A Data Mining Glossary
Robert Grossman
Open Data Partners
April 20, 2004
Aggregation. The process of combining one or more data
vectors to create a feature vector. The attributes of a feature vector
with a key k are derived in part from all the data vectors with
foreign key k. The aggregation process may be described by the Data
Transformation and Extraction Markup Language (DXML), through
transformation libraries, or related methods. As an simple example,
the total dollar volume of the
the credit card transactions in a one hour period is
obtained by aggregating transactions for this period.
Cluster (statistics). In many circumstances there is a
natural way to define the distance between two feature vectors in a
learning set. In this case, feature vectors may be grouped into
clusters with the property that every point in a cluster is closer to
the other points in the cluster then it is to points in other
clusters. There are many algorithms to group feature vectors into
clusters; each algorithm has advantages and disadvantages.
Cluster (demographics). A group of individuals sharing some
characteristics in common. For example, a cluster can be defined by
including those individuals with an income range between
$40,000-$60,000, who own a home, live in a city, are married with
children, and have attended college.
Cluster (hardware). A cluster is a collection of
workstations with software which allows the workstations to function
as a single computer. Clusters of workstations can provide the same
processing power as supercomputers at a fraction of the cost. The
process of distributing tasks over the cluster is called load
sharing.
Data or Event Vector . Data that is used to build a predictive model.

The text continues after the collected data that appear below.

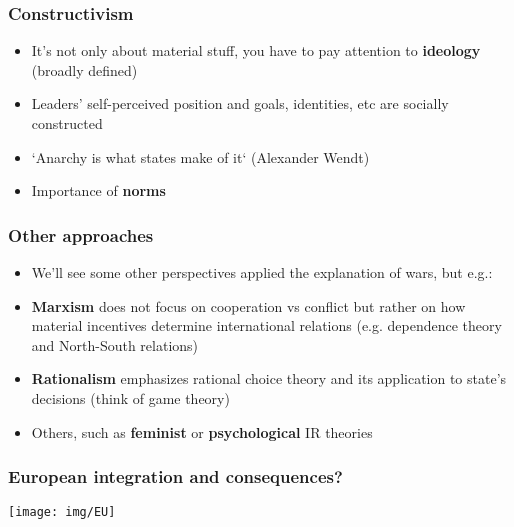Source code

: \documentclass[aspectratio=43,handout]{beamer}
\begin{document}
\begin{frame}
\frametitle{Constructivism}
\centering

\begin{itemize}
  \item<1-> It's not only about material stuff, you have to pay attention to \textbf{ideology} (broadly defined)
  \item<2-> Leaders' self-perceived position and goals, identities, etc are socially constructed
  \item<2-> `Anarchy is what states make of it` (Alexander Wendt)
  \item<3-> Importance of \textbf{norms}
\end{itemize}

\end{frame}

\begin{frame}
\frametitle{Other approaches}
\centering

\begin{itemize}[<+->]
  \item We'll see some other perspectives applied the explanation of wars, but e.g.:
  \item \textbf{Marxism} does not focus on cooperation vs conflict but rather on how material incentives determine international relations (e.g. dependence theory and North-South relations)
  \item \textbf{Rationalism} emphasizes rational choice theory and its application to state's decisions (think of game theory)
  \item Others, such as \textbf{feminist} or \textbf{psychological} IR theories
\end{itemize}

\end{frame}


\begin{frame}
\frametitle{European integration and consequences?}
\centering

\texttt{[image: img/EU]}

\end{frame}
\end{document}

Each data vector has a key and a foreign key. The foreign key is the
key of the associated feature vector.
Data Mining. The process of taking a learning set and
applying an algorithm to obtain one or more statistical models. More
generally, the semi-automatic extraction of patterns, changes,
associations, anomalies, and other statistically significant
structures from large data sets. Even more generally, the analysis of
data to improve decisions.
Derived Attributes. Attributes in a feature vector that are
derived from one or more attributes from data or event vectors or
collections of them. Derived attributes may be described by the Data
Transformation and Extraction Markup Language (DXML), through
transformation libraries, or related methods.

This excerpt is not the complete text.